*** Records ***

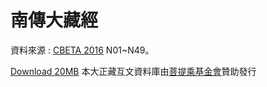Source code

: # 南傳大藏經

資料來源 : [CBETA 2016](http://www.cbeta.org/node/4976) N01~N49。

[Download 20MB](http://ya.ksana.tw/nanchuan-corpus/nanchuan.cor)
本大正藏互文資料庫由[菩提乘基金會](http://bodhiyana.org/)贊助發行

*** End of Records ***

- _Exercise brief_
Repeat all of the entries above exactly. Keep pictures out of it.

- _Result of the task_
Source code

: # 南傳大藏經

資料來源 : [CBETA 2016](http://www.cbeta.org/node/4976) N01~N49。

[Download 20MB](http://ya.ksana.tw/nanchuan-corpus/nanchuan.cor)
本大正藏互文資料庫由[菩提乘基金會](http://bodhiyana.org/)贊助發行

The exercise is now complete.